==== RECORDS SHOWN

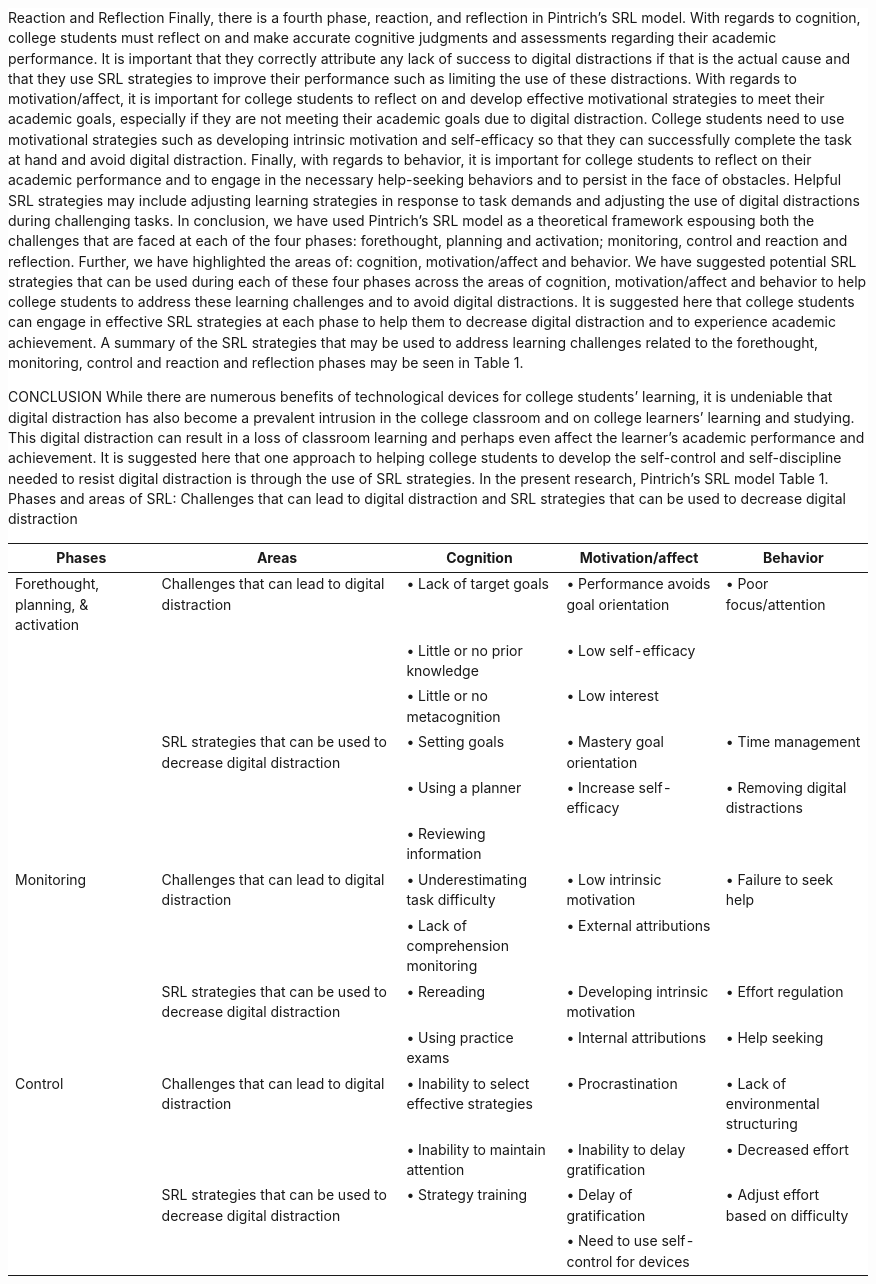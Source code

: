 Reaction and Reflection
Finally, there is a fourth phase, reaction, and reflection in Pintrich’s SRL model. With regards to cognition, college students must reflect on and make accurate cognitive judgments and assessments regarding their academic performance. It is important that they correctly attribute any lack of success to digital distractions if that is the actual cause and that they use SRL strategies to improve their performance such as limiting the use of these distractions. With regards to motivation/affect, it is important for college students to reflect on and develop effective motivational strategies to meet their academic goals, especially if they are not meeting their academic goals due to digital distraction. College students need to use motivational strategies such as developing intrinsic motivation and self-efficacy so that they can successfully complete the task at hand and avoid digital distraction. Finally, with regards to behavior, it is important for college students to reflect on their academic performance and to engage in the necessary help-seeking behaviors and to persist in the face of obstacles. Helpful SRL strategies may include adjusting learning strategies in response to task demands and adjusting the use of digital distractions during challenging tasks.
In conclusion, we have used Pintrich’s SRL model as a theoretical framework espousing both the challenges that are faced at each of the four phases: forethought, planning and activation; monitoring, control and reaction and reflection. Further, we have highlighted the areas of: cognition, motivation/affect and behavior. We have suggested potential SRL strategies that can be used during each of these four phases across the areas of cognition, motivation/affect and behavior to help college students to address these learning challenges and to avoid digital distractions. It is suggested here that college students can engage in effective SRL strategies at each phase to help them to decrease digital distraction and to experience academic achievement. A summary of the SRL strategies that may be used to address learning challenges related to the forethought, monitoring, control and reaction and reflection phases may be seen in Table 1.

CONCLUSION
While there are numerous benefits of technological devices for college students’ learning, it is undeniable that digital distraction has also become a prevalent intrusion in the college classroom and on college learners’ learning and studying. This digital distraction can result in a loss of classroom learning and perhaps even affect the learner’s academic performance and achievement. It is suggested here that one approach to helping college students to develop the self-control and self-discipline needed to resist digital distraction is through the use of SRL strategies. In the present research, Pintrich’s SRL model Table 1. Phases and areas of SRL: Challenges that can lead to digital distraction and SRL strategies that can be used to decrease digital distraction

| Phases                       | Areas                        | Cognition                    | Motivation/affect            | Behavior                     |
|------------------------------|------------------------------|------------------------------|------------------------------|------------------------------|
| Forethought, planning, & activation | Challenges that can lead to digital distraction | • Lack of target goals       | • Performance avoids goal orientation | • Poor focus/attention       |
|                              |                              | • Little or no prior knowledge | • Low self-efficacy         |                              |
|                              |                              | • Little or no metacognition | • Low interest               |                              |
|                              | SRL strategies that can be used to decrease digital distraction | • Setting goals              | • Mastery goal orientation   | • Time management            |
|                              |                              | • Using a planner            | • Increase self-efficacy     | • Removing digital distractions |
|                              |                              | • Reviewing information       |                              |                              |
| Monitoring                   | Challenges that can lead to digital distraction | • Underestimating task difficulty | • Low intrinsic motivation   | • Failure to seek help       |
|                              |                              | • Lack of comprehension monitoring | • External attributions      |                              |
|                              | SRL strategies that can be used to decrease digital distraction | • Rereading                  | • Developing intrinsic motivation | • Effort regulation          |
|                              |                              | • Using practice exams        | • Internal attributions       | • Help seeking               |
| Control                      | Challenges that can lead to digital distraction | • Inability to select effective strategies | • Procrastination            | • Lack of environmental structuring |
|                              |                              | • Inability to maintain attention | • Inability to delay gratification | • Decreased effort          |
|                              | SRL strategies that can be used to decrease digital distraction | • Strategy training          | • Delay of gratification      | • Adjust effort based on difficulty |
|                              |                              |                              | • Need to use self-control for devices |                              |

========

__DIRECTIONS__
Write out every line of the entries above exactly, and omit their pictures.

__ANSWER FOR THE TASK__
Source code

: Reaction and Reflection
Finally, there is a fourth phase, reaction, and reflection in Pintrich’s SRL model. With regards to cognition, college students must reflect on and make accurate cognitive judgments and assessments regarding their academic performance. It is important that they correctly attribute any lack of success to digital distractions if that is the actual cause and that they use SRL strategies to improve their performance such as limiting the use of these distractions. With regards to motivation/affect, it is important for college students to reflect on and develop effective motivational strategies to meet their academic goals, especially if they are not meeting their academic goals due to digital distraction. College students need to use motivational strategies such as developing intrinsic motivation and self-efficacy so that they can successfully complete the task at hand and avoid digital distraction. Finally, with regards to behavior, it is important for college students to reflect on their academic performance and to engage in the necessary help-seeking behaviors and to persist in the face of obstacles. Helpful SRL strategies may include adjusting learning strategies in response to task demands and adjusting the use of digital distractions during challenging tasks.
In conclusion, we have used Pintrich’s SRL model as a theoretical framework espousing both the challenges that are faced at each of the four phases: forethought, planning and activation; monitoring, control and reaction and reflection. Further, we have highlighted the areas of: cognition, motivation/affect and behavior. We have suggested potential SRL strategies that can be used during each of these four phases across the areas of cognition, motivation/affect and behavior to help college students to address these learning challenges and to avoid digital distractions. It is suggested here that college students can engage in effective SRL strategies at each phase to help them to decrease digital distraction and to experience academic achievement. A summary of the SRL strategies that may be used to address learning challenges related to the forethought, monitoring, control and reaction and reflection phases may be seen in Table 1.

CONCLUSION
While there are numerous benefits of technological devices for college students’ learning, it is undeniable that digital distraction has also become a prevalent intrusion in the college classroom and on college learners’ learning and studying. This digital distraction can result in a loss of classroom learning and perhaps even affect the learner’s academic performance and achievement. It is suggested here that one approach to helping college students to develop the self-control and self-discipline needed to resist digital distraction is through the use of SRL strategies. In the present research, Pintrich’s SRL model Table 1. Phases and areas of SRL: Challenges that can lead to digital distraction and SRL strategies that can be used to decrease digital distraction

| Phases                       | Areas                        | Cognition                    | Motivation/affect            | Behavior                     |
|------------------------------|------------------------------|------------------------------|------------------------------|------------------------------|
| Forethought, planning, & activation | Challenges that can lead to digital distraction | • Lack of target goals       | • Performance avoids goal orientation | • Poor focus/attention       |
|                              |                              | • Little or no prior knowledge | • Low self-efficacy         |                              |
|                              |                              | • Little or no metacognition | • Low interest               |                              |
|                              | SRL strategies that can be used to decrease digital distraction | • Setting goals              | • Mastery goal orientation   | • Time management            |
|                              |                              | • Using a planner            | • Increase self-efficacy     | • Removing digital distractions |
|                              |                              | • Reviewing information       |                              |                              |
| Monitoring                   | Challenges that can lead to digital distraction | • Underestimating task difficulty | • Low intrinsic motivation   | • Failure to seek help       |
|                              |                              | • Lack of comprehension monitoring | • External attributions      |                              |
|                              | SRL strategies that can be used to decrease digital distraction | • Rereading                  | • Developing intrinsic motivation | • Effort regulation          |
|                              |                              | • Using practice exams        | • Internal attributions       | • Help seeking               |
| Control                      | Challenges that can lead to digital distraction | • Inability to select effective strategies | • Procrastination            | • Lack of environmental structuring |
|                              |                              | • Inability to maintain attention | • Inability to delay gratification | • Decreased effort          |
|                              | SRL strategies that can be used to decrease digital distraction | • Strategy training          | • Delay of gratification      | • Adjust effort based on difficulty |
|                              |                              |                              | • Need to use self-control for devices |                              |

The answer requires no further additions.